Strengthening Constitutional Self-Government

No Left Turns

Religion and the Supremes

Jeffrey Rosen in TNR suggests that Michael McConnell shares a "moderate" approach to the First Amendment religion clauses with Sandra Day O’Connor. If true, it might be enough to shut me up.

Here’s the offending passage:

In the Ten Commandments case, social-conservative organizations are urging the Court to abandon O’Connor’s focus on neutrality and instead ask whether a particular display coerces religious belief. They cite the opinions of Rehnquist, Scalia, and Thomas, who have argued that government should be free to promote religion in general, as long as it doesn’t discriminate among religions. And they agree with those three that a focus on coercion would allow the government to resurrect voluntary school prayer and to post the Ten Commandments in courtrooms or schools.

But Rehnquist, Scalia, and Thomas’s view is historically questionable. It has been explicitly challenged by Judge Michael McConnell of the 10th Circuit Court of Appeals, the leading conservative scholar of religious liberty, whose potential Supreme Court candidacy is being enthusiastically championed by social conservatives. In 1992, McConnell argued that the best historical evidence refuted Rehnquist’s claim that the framers of the Constitution believed that the federal government could aid religion as long as it did so ecumenically. Moreover, it was McConnell who, in 1986, proposed an emphasis on coercion as the touchstone of religious freedom--a proposal that Rehnquist, Scalia, and Thomas later embraced. But, as Douglas Laycock of the University of Texas puts it, "McConnell’s vision of coercion is vastly more nuanced than Rehnquist and Scalia’s." McConnell, for example, disagrees with Rehnquist, Scalia, and Thomas that the First Amendment allows school prayer. "It is vital to understand the concept of coercion broadly and realistically," he wrote in 1992. "I would have thought that gathering a captive audience is a classic example of coercion; participation is hardly voluntary if the cost of avoiding the prayer is to miss one’s graduation." How McConnell would rule on the display of the Ten Commandments by Kentucky and Texas is hard to guess.

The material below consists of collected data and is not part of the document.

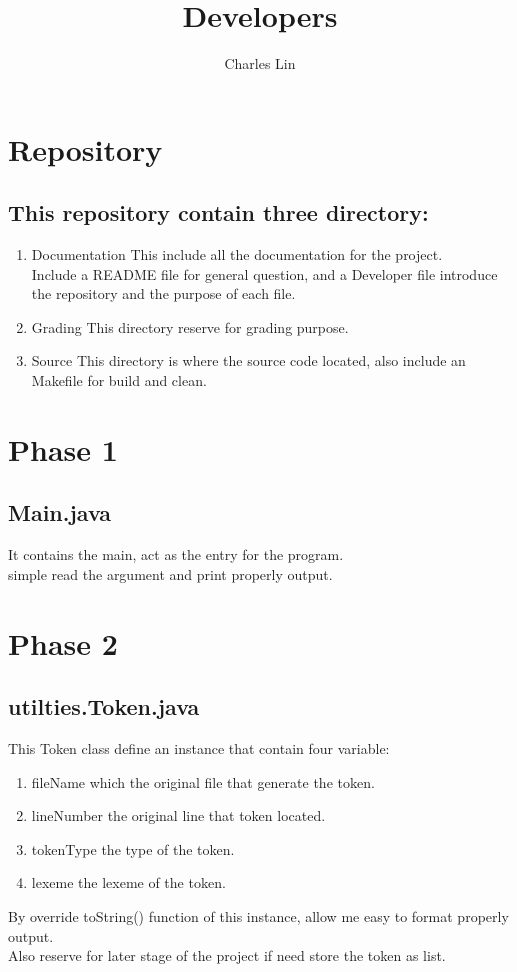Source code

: \documentclass{article}
\title{Developers}
\author{Charles Lin}
\begin{document}
    \maketitle

    \section{Repository}
    \subsection{This repository contain three directory:}
    \begin{enumerate}
        \item Documentation This include all the documentation for the project.
        \\Include a README file for general question, and a Developer file introduce the repository and the purpose of each file.
        \item Grading This directory reserve for grading purpose.
        \item Source This directory is where the source code located, also include an Makefile for build and clean.
    \end{enumerate}

    \section{Phase 1}
    \subsection{Main.java}
    It contains the main, act as the entry for the program.\\
    simple read the argument and print properly output.
    \section{Phase 2}
    \subsection{utilties.Token.java}
    This Token class define an instance that contain four variable:
    \begin{enumerate}
        \item fileName which the original file that generate the token.
        \item lineNumber the original line that token located.
        \item tokenType the type of the token.
        \item lexeme the lexeme of the token.
    \end{enumerate}
    By override toString() function of this instance, allow me easy to format properly output.
    \\Also reserve for later stage of the project if need store the token as list.
\end{document}
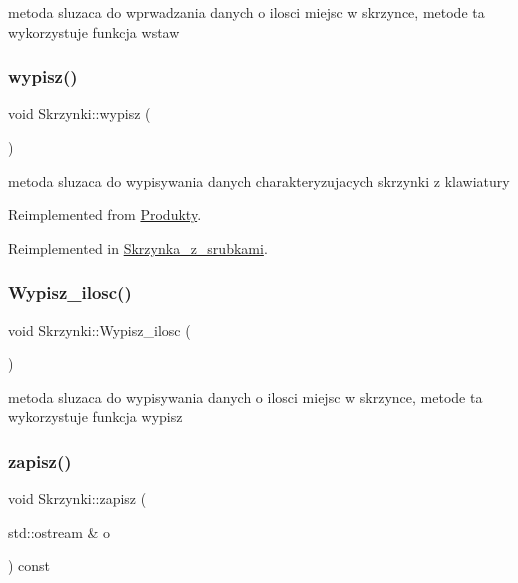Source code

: metoda sluzaca do wprwadzania danych o ilosci miejsc w skrzynce, metode ta wykorzystuje funkcja wstaw \mbox{\label{class_skrzynki_adcf60a88ed78fba5a2dfdb54fa82b236}} 
\subsubsection{\texorpdfstring{wypisz()}{wypisz()}}
{\footnotesize\ttfamily void Skrzynki\+::wypisz (\begin{DoxyParamCaption}{ }\end{DoxyParamCaption})\hspace{0.3cm}{\ttfamily [virtual]}}

metoda sluzaca do wypisywania danych charakteryzujacych skrzynki z klawiatury 

Reimplemented from \mbox{\hyperlink{class_produkty_a720c6591cfbb332f99baccf0f54c4ada}{Produkty}}.



Reimplemented in \mbox{\hyperlink{class_skrzynka__z__srubkami_ac543a438ce88bc79a9e8a398b6beff7c}{Skrzynka\+\_\+z\+\_\+srubkami}}.

\mbox{\label{class_skrzynki_aeb630b847e07d0b66a1ba76ff8bec293}} 
\subsubsection{\texorpdfstring{Wypisz\+\_\+ilosc()}{Wypisz\_ilosc()}}
{\footnotesize\ttfamily void Skrzynki\+::\+Wypisz\+\_\+ilosc (\begin{DoxyParamCaption}{ }\end{DoxyParamCaption})}

metoda sluzaca do wypisywania danych o ilosci miejsc w skrzynce, metode ta wykorzystuje funkcja wypisz \mbox{\label{class_skrzynki_a2980647e51a17161872064efc5f1b185}} 
\subsubsection{\texorpdfstring{zapisz()}{zapisz()}}
{\footnotesize\ttfamily void Skrzynki\+::zapisz (\begin{DoxyParamCaption}\item[{std\+::ostream \&}]{o }\end{DoxyParamCaption}) const\hspace{0.3cm}{\ttfamily [virtual]}}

But McConnell’s willingness to struggle with hard questions involving public acknowledgment of religion shows that his commitment to neutrality is genuine. It’s not a strategic compromise on the path toward a larger goal of an openly religious state.

The moderate position sketched by O’Connor and McConnell [huh?] is especially important in a post-September 11 world.

But even a "nuanced" position on coercion doesn’t amount to O’Connor’s endorsement test. If establishment means coercion, then neither Ten Commandments display amounts to coercion. No one is compelled to look, nor is anyone compelled to try to divine what "the state" has in mind in arranging or permitting the display.

What Rosen succeeds in doing is showing that any effort to follow a line of thinking ascribable to O’Connor will yield any combination of possible results in the two cases before the Court. She has no principle; McConnell does have a principle. They’re not the same, though if liberals like Rosen regard McConnell as a moderate, I suppose that this is good for his confirmation chances.